WORK INSTRUCTIONS: What lines below hold the string "nonnegative"? Copy them all.

INPUT RECORDS:
◆ ◆ ◆ ◆ ◆
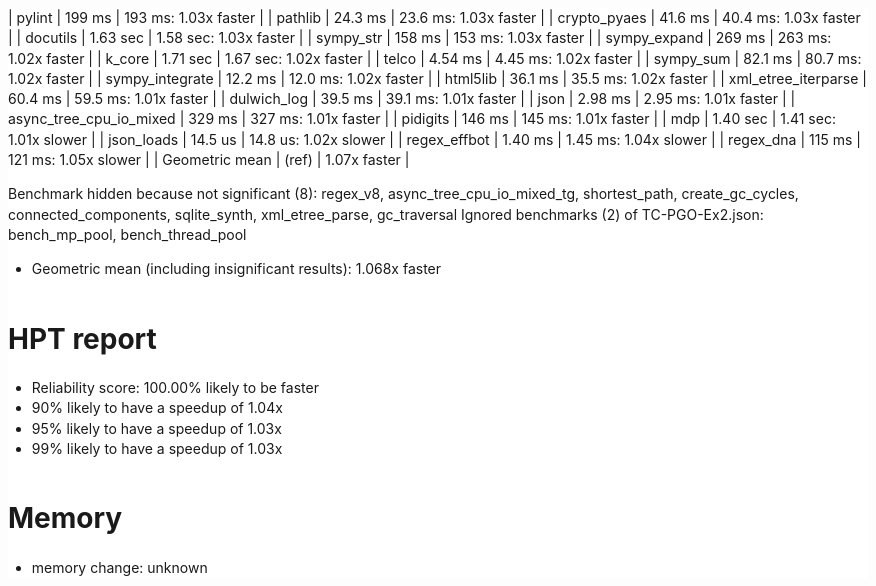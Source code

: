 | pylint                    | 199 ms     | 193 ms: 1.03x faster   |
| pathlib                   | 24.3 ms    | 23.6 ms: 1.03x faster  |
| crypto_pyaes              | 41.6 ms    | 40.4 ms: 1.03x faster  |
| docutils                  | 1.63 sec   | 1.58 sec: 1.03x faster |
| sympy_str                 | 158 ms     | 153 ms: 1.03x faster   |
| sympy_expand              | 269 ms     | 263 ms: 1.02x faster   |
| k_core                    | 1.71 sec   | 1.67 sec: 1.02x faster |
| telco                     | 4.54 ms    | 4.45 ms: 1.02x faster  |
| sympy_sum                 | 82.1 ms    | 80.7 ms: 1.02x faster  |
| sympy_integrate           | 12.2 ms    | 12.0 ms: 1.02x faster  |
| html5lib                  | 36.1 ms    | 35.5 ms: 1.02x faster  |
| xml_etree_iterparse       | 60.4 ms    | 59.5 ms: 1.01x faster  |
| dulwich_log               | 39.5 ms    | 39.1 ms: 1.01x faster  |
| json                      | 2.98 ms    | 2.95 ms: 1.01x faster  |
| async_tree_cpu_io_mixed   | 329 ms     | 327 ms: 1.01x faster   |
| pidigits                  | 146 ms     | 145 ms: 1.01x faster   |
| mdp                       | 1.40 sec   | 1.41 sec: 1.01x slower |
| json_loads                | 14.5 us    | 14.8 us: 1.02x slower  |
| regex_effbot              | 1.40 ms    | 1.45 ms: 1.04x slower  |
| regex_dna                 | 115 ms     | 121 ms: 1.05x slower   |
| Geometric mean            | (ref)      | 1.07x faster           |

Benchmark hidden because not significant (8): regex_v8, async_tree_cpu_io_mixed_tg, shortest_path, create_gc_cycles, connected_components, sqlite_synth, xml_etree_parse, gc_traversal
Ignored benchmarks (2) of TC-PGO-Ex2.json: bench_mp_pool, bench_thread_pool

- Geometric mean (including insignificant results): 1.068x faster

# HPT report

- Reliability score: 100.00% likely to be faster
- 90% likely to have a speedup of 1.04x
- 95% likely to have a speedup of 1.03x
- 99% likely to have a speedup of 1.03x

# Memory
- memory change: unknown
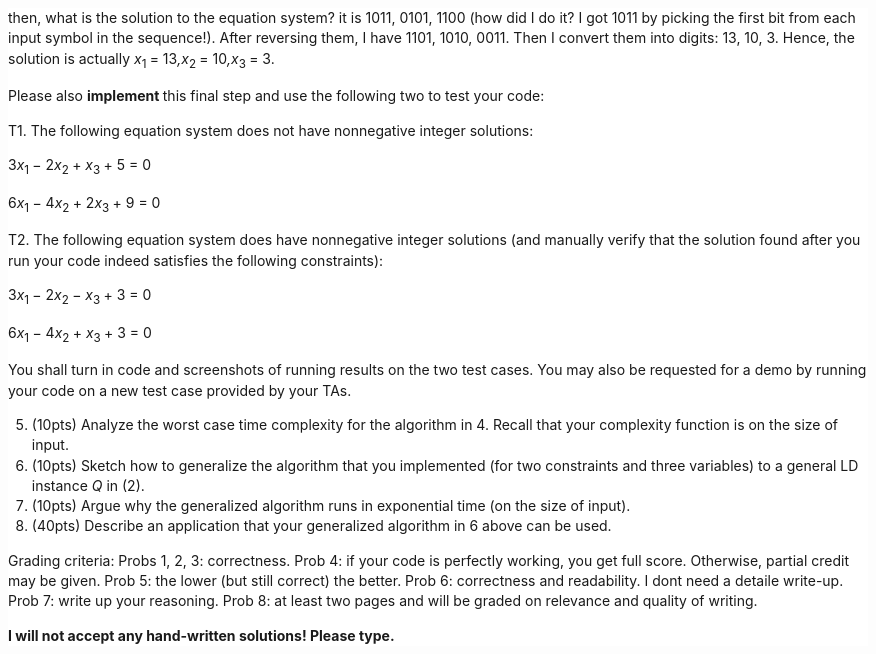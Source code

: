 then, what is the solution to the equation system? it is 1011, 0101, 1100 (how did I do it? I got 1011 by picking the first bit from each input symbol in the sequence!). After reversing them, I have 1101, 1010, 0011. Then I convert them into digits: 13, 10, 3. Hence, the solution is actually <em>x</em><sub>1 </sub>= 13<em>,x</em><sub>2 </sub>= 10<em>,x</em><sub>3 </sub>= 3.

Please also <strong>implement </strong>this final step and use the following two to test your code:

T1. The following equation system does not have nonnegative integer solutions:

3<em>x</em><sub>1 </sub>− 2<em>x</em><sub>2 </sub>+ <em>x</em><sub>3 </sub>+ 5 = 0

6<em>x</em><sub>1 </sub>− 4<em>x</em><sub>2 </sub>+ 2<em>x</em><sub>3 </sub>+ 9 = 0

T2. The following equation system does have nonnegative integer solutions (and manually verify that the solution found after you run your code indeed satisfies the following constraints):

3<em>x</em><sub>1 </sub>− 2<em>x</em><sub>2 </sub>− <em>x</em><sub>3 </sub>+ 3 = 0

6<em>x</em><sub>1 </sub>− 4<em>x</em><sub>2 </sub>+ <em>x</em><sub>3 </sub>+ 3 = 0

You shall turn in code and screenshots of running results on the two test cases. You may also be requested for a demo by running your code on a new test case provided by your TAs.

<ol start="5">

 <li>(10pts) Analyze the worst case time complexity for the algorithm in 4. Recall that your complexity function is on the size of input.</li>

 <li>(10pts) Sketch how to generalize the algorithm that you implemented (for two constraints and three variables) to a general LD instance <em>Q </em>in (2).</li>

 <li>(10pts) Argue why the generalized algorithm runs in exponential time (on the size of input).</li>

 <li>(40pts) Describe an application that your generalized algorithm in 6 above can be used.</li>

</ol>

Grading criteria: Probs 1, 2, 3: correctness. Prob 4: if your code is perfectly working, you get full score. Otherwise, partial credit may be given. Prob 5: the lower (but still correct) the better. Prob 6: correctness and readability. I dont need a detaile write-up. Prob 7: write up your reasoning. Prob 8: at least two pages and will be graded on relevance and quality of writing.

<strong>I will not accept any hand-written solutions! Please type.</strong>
◆ ◆ ◆ ◆ ◆
ANSWER FOR THIS EXERCISE:
T1. The following equation system does not have nonnegative integer solutions:
T2. The following equation system does have nonnegative integer solutions (and manually verify that the solution found after you run your code indeed satisfies the following constraints):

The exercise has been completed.